Mount Obama once Boggy Peak (The highest point on Antigua)
| “Antigua and Barbuda – Land of Sea and Sun.” |
HEART of the CARRIBEAN
On the island of Antigua is an area of hills known as the Shekerley Mountains. This small group of hills has the islands highest summit. This was once the oddly named summit of Boggy Peak. The summit is occupied by many different telecom related structures and the summits highest point as in its trig survey point is within one of the large private fenced compound areas owned by the telecoms company Cable and Wireless. The sad thing is that there are no really good views from the summit unless you can get access into this compound.
Boggy peak has now been re-named Mount Obama in memory of president Obama and the area of hills that Mount Obama is in will be transformed into a national park and nature reserve so as to protect the area.
The highest part of the island is the area round the steep hills of these Shekerley Mountains on the south coast and along with Mount Obama there are other summits in this area over 1000 feet. These areas have steep hills of ancient volcanic formation.

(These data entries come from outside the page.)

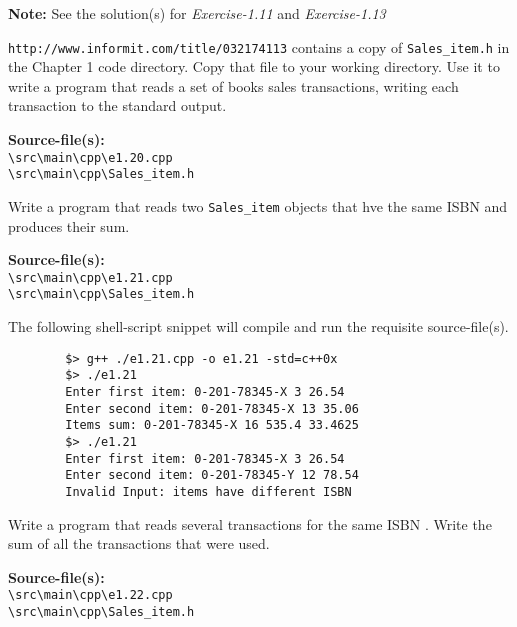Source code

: \documentclass[12pt, a4paper]{article}
\begin{document}
    \noindent\textbf{Note:} See the solution(s) for \textit{Exercise-1.11} and \textit{Exercise-1.13}

    \bigskip
    \begin{tcolorbox}[title={Exercise: 1.20}]
        \texttt{http://www.informit.com/title/032174113} contains a copy of \texttt{Sales\_item.h} in the Chapter 1 code directory.
        Copy that file to your working directory.
        Use it to write a program that reads a set of books sales transactions, writing each transaction to the standard output.
    \end{tcolorbox}
    \noindent\textbf{Source-file(s):}
    \\ \texttt{\textbackslash src\textbackslash main\textbackslash cpp\textbackslash e1.20.cpp}
    \\ \texttt{\textbackslash src\textbackslash main\textbackslash cpp\textbackslash Sales\_item.h}

    \bigskip
    \begin{tcolorbox}[title={Exercise: 1.21}]
        Write a program that reads two \texttt{Sales\_item} objects that hve the same ISBN and produces their sum.
    \end{tcolorbox}
    \noindent\textbf{Source-file(s):}
    \\ \texttt{\textbackslash src\textbackslash main\textbackslash cpp\textbackslash e1.21.cpp}
    \\ \texttt{\textbackslash src\textbackslash main\textbackslash cpp\textbackslash Sales\_item.h}

    \noindent The following shell-script snippet will compile and run the requisite source-file(s).
    \begin{verbatim}
        $> g++ ./e1.21.cpp -o e1.21 -std=c++0x
        $> ./e1.21
        Enter first item: 0-201-78345-X 3 26.54
        Enter second item: 0-201-78345-X 13 35.06
        Items sum: 0-201-78345-X 16 535.4 33.4625
        $> ./e1.21
        Enter first item: 0-201-78345-X 3 26.54
        Enter second item: 0-201-78345-Y 12 78.54
        Invalid Input: items have different ISBN
    \end{verbatim}

    \bigskip
    \begin{tcolorbox}[title={Exercise: 1.22}]
        Write a program that reads several transactions for the same ISBN .
        Write the sum of all the transactions that were used.
    \end{tcolorbox}
    \noindent\textbf{Source-file(s):}
    \\ \texttt{\textbackslash src\textbackslash main\textbackslash cpp\textbackslash e1.22.cpp}
    \\ \texttt{\textbackslash src\textbackslash main\textbackslash cpp\textbackslash Sales\_item.h}
\end{document}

The hills here are covered in lush green vegetation which gives the impression of a tropical rain forest. The truth behind it is, the island actually has no forests of any kind on it.

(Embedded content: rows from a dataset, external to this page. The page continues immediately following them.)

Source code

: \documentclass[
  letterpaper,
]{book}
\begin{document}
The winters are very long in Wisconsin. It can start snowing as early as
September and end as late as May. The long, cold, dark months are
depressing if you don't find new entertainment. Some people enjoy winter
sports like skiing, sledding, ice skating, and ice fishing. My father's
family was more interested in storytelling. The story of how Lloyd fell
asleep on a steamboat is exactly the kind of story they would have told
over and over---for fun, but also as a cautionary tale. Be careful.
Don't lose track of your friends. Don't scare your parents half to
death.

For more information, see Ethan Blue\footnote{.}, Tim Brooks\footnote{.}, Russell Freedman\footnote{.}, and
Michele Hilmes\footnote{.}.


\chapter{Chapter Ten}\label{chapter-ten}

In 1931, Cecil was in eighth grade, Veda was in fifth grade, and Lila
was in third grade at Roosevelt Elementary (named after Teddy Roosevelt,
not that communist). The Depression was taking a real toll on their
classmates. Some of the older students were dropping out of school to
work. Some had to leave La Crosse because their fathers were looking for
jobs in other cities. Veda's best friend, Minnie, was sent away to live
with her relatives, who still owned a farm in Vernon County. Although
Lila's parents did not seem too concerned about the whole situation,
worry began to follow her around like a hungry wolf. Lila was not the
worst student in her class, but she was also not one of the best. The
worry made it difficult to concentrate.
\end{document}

This area also has many steep-sided valleys which in heavy rain hold fast-flowing streams. This again gives a misleading impression as there are no permanent rivers or streams on the complete island.
The Radio Towers:-
The main summit of Mount Obama has many different radio telecom related structures crowning it. The large red and white microwave radio relay tower has links to the island of Montserrat. The many other structures support local network cellular operators and VHF radio services.
The Summit Views:-
When standing on the trig survey point marking the summit of this fine hill the views you are presented with are rewarding and if you are lucky to get authorised access into the tower compound like I did you will not be disappointed. The pictures below show how impressive these views are as you can see across most of the island except the area blocked by the neighbouring Shekerley Mountain tops.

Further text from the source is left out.